Task to carry out:
Scan the records for the string "ObserverPerspectiveClassifierUp"; copy each line where it occurs.

Excerpted data:
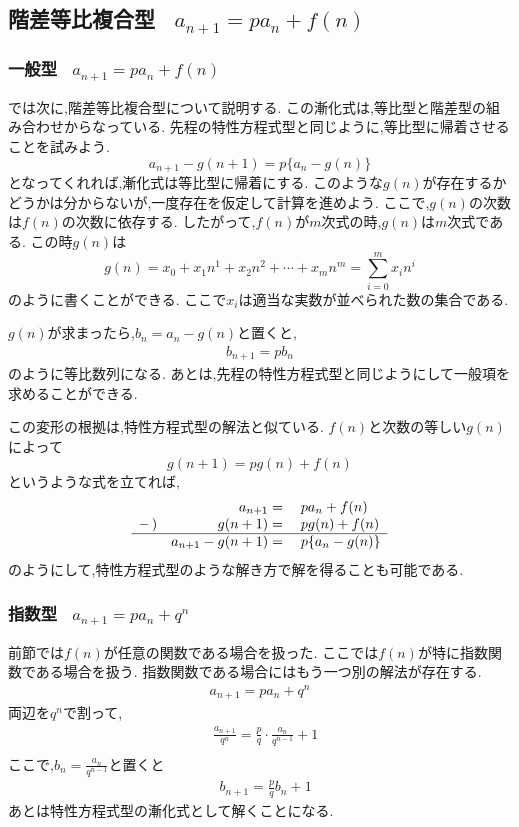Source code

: 
\subsection{\texorpdfstring{階差等比複合型 \, $\displaystyle a_{n+1}=pa_n+f(n)$}{階差等比複合型}}\label{節：階差等比複合型}
  \subsubsection{\texorpdfstring{一般型 \, $\displaystyle a_{n+1}=pa_n+f(n)$}{一般型}}
    では次に,階差等比複合型について説明する.
    この漸化式は,等比型と階差型の組み合わせからなっている.
    先程の特性方程式型と同じように,等比型に帰着させることを試みよう.
    \[
      a_{n+1}-g(n+1)=p\{a_n-g(n)\}
    \]
    となってくれれば,漸化式は等比型に帰着にする.
    このような$g(n)$が存在するかどうかは分からないが,一度存在を仮定して計算を進めよう.
    ここで,$g(n)$の次数は$f(n)$の次数に依存する.
    したがって,$f(n)$が$m$次式の時,$g(n)$は$m$次式である.
    この時$g(n)$は
    \[
      g(n) = x_0 + x_1 n^1 + x_2 n^2  + \cdots +x_{m} n^m =\sum_{i=0}^{m} x_i n^{i}
    \]
    のように書くことができる.
    ここで$x_i$は適当な実数が並べられた数の集合である.

    $g(n)$が求まったら,$b_n=a_n-g(n)$と置くと,
    \begin{align*}
      b_{n+1}=pb_n
    \end{align*}
    のように等比数列になる.
    あとは,先程の特性方程式型と同じようにして一般項を求めることができる.

    この変形の根拠は,特性方程式型の解法と似ている.
    $f(n)$と次数の等しい$g(n)$によって
    \[
      g(n+1)=pg(n)+f(n)
    \]
    というような式を立てれば,
    \[
      \begin{array}{rrl}
        & a_{n+1}={} & pa_n+f(n)\\
        -\,) & g(n+1)={} & pg(n)+f(n)\\ \hline
        & a_{n+1}-g(n+1)={} & p\{a_n-g(n)\}
      \end{array}
    \]
    のようにして,特性方程式型のような解き方で解を得ることも可能である.
  \subsubsection{\texorpdfstring{指数型  \, $\displaystyle a_{n+1}=pa_n+q^n$}{指数型}}
    前節では$f(n)$が任意の関数である場合を扱った.
    ここでは$f(n)$が特に指数関数である場合を扱う.
    指数関数である場合にはもう一つ別の解法が存在する.
    \begin{align*}
      a_{n+1}=pa_n+q^n
    \end{align*}
    両辺を$q^n$で割って,
    \begin{align*}      
      &\frac{a_{n+1}}{q^n}=\frac{p}{q}\cdot\frac{a_n}{q^{n-1}}+1\\
    \end{align*}
    ここで,$b_n=\frac{a_n}{q^{n-1}}$と置くと
    \begin{align*}
      &b_{n+1}=\frac{p}{q}b_n+1
    \end{align*}
    あとは特性方程式型の漸化式として解くことになる.
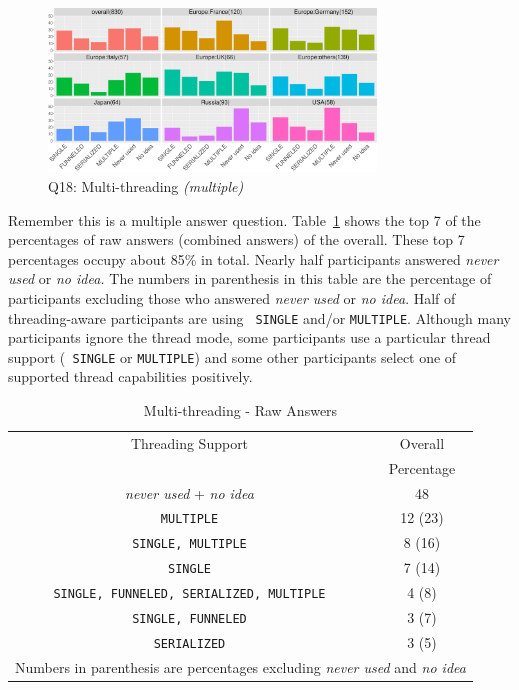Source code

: \documentclass[preprint,5p,times]{elsarticle}
\def\myquote#1{{\it #1}}
\begin{document}
\begin{figure}[htb]
  \begin{center}
    \includegraphics[width=8.7cm]{R-scripts/Q18.pdf}
    \caption{Q18: Multi-threading {\it(multiple)}}
    \label{fig:multi-thread}
  \end{center}
\end{figure}

Remember this is a multiple answer
question. Table~\ref{tab:multi-thread-raw} shows the top 7 of the
percentages of raw answers (combined answers) of the
overall. These top 7 percentages occupy about 85\% in
total. Nearly half
participants answered \myquote{never used} or \myquote{no idea.} The
numbers in parenthesis in this table are the percentage of
participants excluding those who answered \myquote{never used} or
\myquote{no idea}. Half of threading-aware participants are using {\tt
  SINGLE}
and/or {\tt MULTIPLE}. Although many participants ignore the thread
mode, some participants use a particular thread support ({\tt
  SINGLE} or {\tt MULTIPLE}) and some other participants select one of
supported thread capabilities positively.

\begin{table}[htb]%
  \begin{center}%
    \caption{Multi-threading - Raw Answers}\label{tab:multi-thread-raw}%
    \begin{tabular}{c|c}%
      \hline%
      Threading Support & Overall \\
      & Percentage \\
      \hline%
      \myquote{never used} + \myquote{no idea} & 48 \\
              {\tt MULTIPLE} & 12 (23) \\
              {\tt SINGLE, MULTIPLE} & 8 (16) \\
              {\tt SINGLE} & 7 (14) \\
              {\tt SINGLE, FUNNELED, SERIALIZED, MULTIPLE} & 4 (8) \\
              {\tt SINGLE, FUNNELED} & 3 (7) \\
              {\tt SERIALIZED} & 3 (5) \\
              \hline%
              \multicolumn{2}{c}{\footnotesize Numbers in parenthesis are
                percentages excluding \myquote{never used} and \myquote{no
                  idea}}
    \end{tabular}%
  \end{center}%
\end{table}%
\end{document}
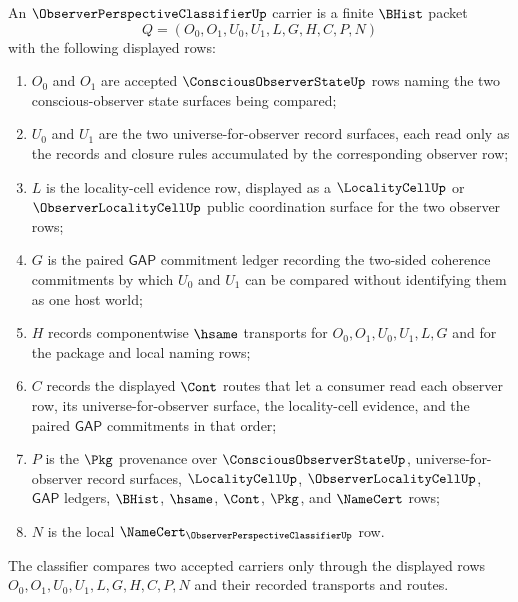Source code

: \begin{definition}
\label{def:observer-perspective-classifier-carrier}
An $\ObserverPerspectiveClassifierUp$ carrier is a finite $\BHist$ packet
$$
Q=(O_0,O_1,U_0,U_1,L,G,H,C,P,N)
$$
with the following displayed rows:
\begin{enumerate}
\item $O_0$ and $O_1$ are accepted $\ConsciousObserverStateUp$ rows naming the two conscious-observer state surfaces being compared;
\item $U_0$ and $U_1$ are the two universe-for-observer record surfaces, each read only as the records and closure rules accumulated by the corresponding observer row;
\item $L$ is the locality-cell evidence row, displayed as a $\LocalityCellUp$ or $\ObserverLocalityCellUp$ public coordination surface for the two observer rows;
\item $G$ is the paired $\mathsf{GAP}$ commitment ledger recording the two-sided coherence commitments by which $U_0$ and $U_1$ can be compared without identifying them as one host world;
\item $H$ records componentwise $\hsame$ transports for $O_0,O_1,U_0,U_1,L,G$ and for the package and local naming rows;
\item $C$ records the displayed $\Cont$ routes that let a consumer read each observer row, its universe-for-observer surface, the locality-cell evidence, and the paired $\mathsf{GAP}$ commitments in that order;
\item $P$ is the $\Pkg$ provenance over $\ConsciousObserverStateUp$, universe-for-observer record surfaces, $\LocalityCellUp$, $\ObserverLocalityCellUp$, $\mathsf{GAP}$ ledgers, $\BHist$, $\hsame$, $\Cont$, $\Pkg$, and $\NameCert$ rows;
\item $N$ is the local $\NameCert_{\ObserverPerspectiveClassifierUp}$ row.
\end{enumerate}
The classifier compares two accepted carriers only through the displayed rows $O_0,O_1,U_0,U_1,L,G,H,C,P,N$ and their recorded transports and routes.
\end{definition}

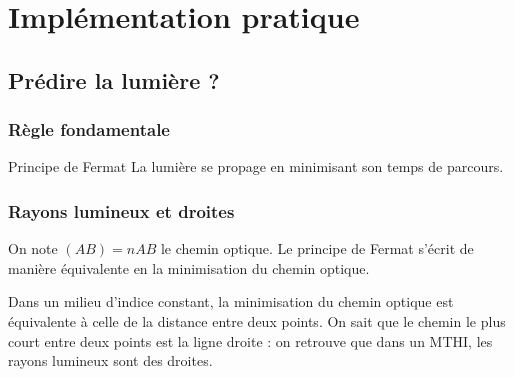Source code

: \documentclass{beamercours}
\begin{document}
\section{Implémentation pratique}
\subsection{Prédire la lumière ?}

\begin{frame}
\frametitle{Règle fondamentale}
\begin{théorème}{Principe de Fermat}{}
La lumière se propage en minimisant son temps de parcours.
\end{théorème}
\end{frame}

\begin{frame}
\frametitle{Rayons lumineux et droites}
On note $(AB) = nAB$ le chemin optique. Le principe de Fermat s'écrit de manière équivalente en la minimisation du chemin optique.\\
\begin{remarque}{}{}
	Dans un milieu d'indice constant, la minimisation du chemin optique est équivalente à celle de la distance entre deux points. On sait que le chemin le plus court entre deux points est la ligne droite : on retrouve que dans un MTHI, les rayons lumineux sont des droites.
\end{remarque}
\end{frame}
\end{document}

Answer below:
An $\ObserverPerspectiveClassifierUp$ carrier is a finite $\BHist$ packet
\item $N$ is the local $\NameCert_{\ObserverPerspectiveClassifierUp}$ row.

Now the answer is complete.